Каким-то часом назад я увидел себе обиду в его словах о своей фуражке. Теперь же я жалел его и думал: ну плохо ли, если человек любит тепло и уют? И пусть себе любит, пусть себе сидит в крепости.
— Ничего хорошего в действующих частях нет, Володя! — сказал я. — Там только холод, вонь и грязь!
— Боречка, возьми меня к себе! Ты прими батарею подполковника Саенко и возьми меня к себе! — сказал поручик Шерман.— Подполковника Саенко два дня назад убили. Вот проси у Михаила Васильевича его батарею! Он тебе даст!
— Потом, потом, Володя! — не желая объяснять своих планов, сказал я.
— Возьмешь с собой? — спросил поручик Шерман.
— Потом! — взмолился я.
Он снова обнял меня.
— Послезавтра! Послезавтра! — сказал я и встал выйти на улицу.
Сотник Томлин быстро взором обвел компанию. Он, наверно. подумал, что я встал, чтобы исправить непорядок. А я вышел на улицу, сел на скамейку. Во дворе при коновязи вдруг всхрапнули и забеспокоились кони. Я обернулся туда. Ворота были закрыты. Я продолжал смотреть. На мостовую, в трапецию падающего из окна света, вышла большая крыса. Она дерзко посмотрела на меня и шагу не прибавила. Я в омерзении посмотрел себе под ноги, нет ли там другой. Другая тенью скользнула в стороне. Из гостиницы с громким разговором вышли несколько человек. Крыса остановилась. Мне захотелось чем-нибудь в нее кинуть. Я стал искать камень и не заметил, как подошел сотник Томлин.
— Посмотрите! — показал я на крысу.
— А бельмес с ней! К нам на этаж не заберутся. А в остальном — нам какое дело. Скучно здесь, Борис Алексеевич!

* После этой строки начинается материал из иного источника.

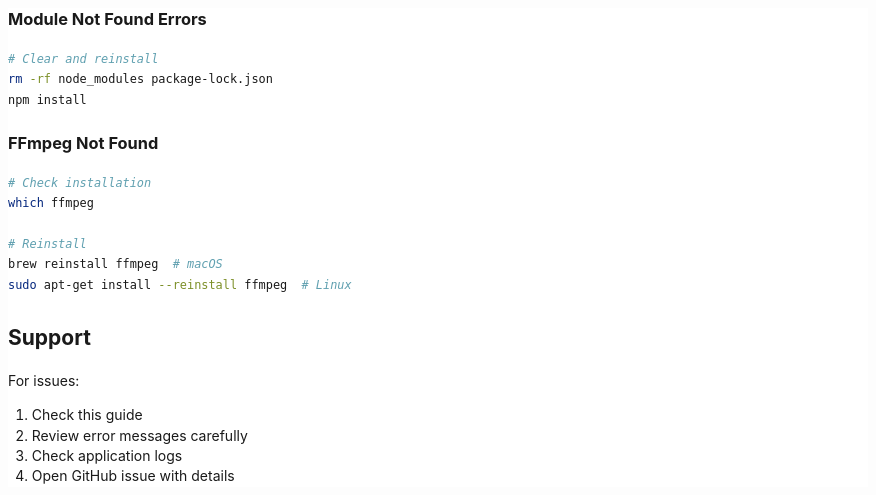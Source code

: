 ### Module Not Found Errors

```bash
# Clear and reinstall
rm -rf node_modules package-lock.json
npm install
```

### FFmpeg Not Found

```bash
# Check installation
which ffmpeg

# Reinstall
brew reinstall ffmpeg  # macOS
sudo apt-get install --reinstall ffmpeg  # Linux
```

## Support

For issues:
1. Check this guide
2. Review error messages carefully
3. Check application logs
4. Open GitHub issue with details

Скорее бы уж на линию!
— Это куда? — спросил я.
— Ну, в аулы, как здесь говорят. Не поверите ли, а лучше погранслужбы ничего нет. Один, ну, пара казаков на сто верст. Хочешь — туда поезжай. Хочешь — не поезжай. Главное, чтобы порядок был, чтобы империи урону не было. А когда с местными вась-вась живешь — оно легко порядок навести. Ты к ним с добром, и они к тебе с добром. Ты скот не дал угнать, обычай их уважил — они к тебе со всей душой. А для порядка — это прежде всего.
— Это там? — спросил я про Кашгар.
— Там! — кивнул он.
— А здесь? — спросил я.
— Здесь не так! — чуть помедлив, сказал он.
— Здесь как? — спросил я.
— А здесь всякий князя из себя изображает и волком на тебя смотрит. И обязательно в спину стреляет. Днем хлеб-соль с тобой ест, ночью нож в горло тебе втыкает! — сказал он.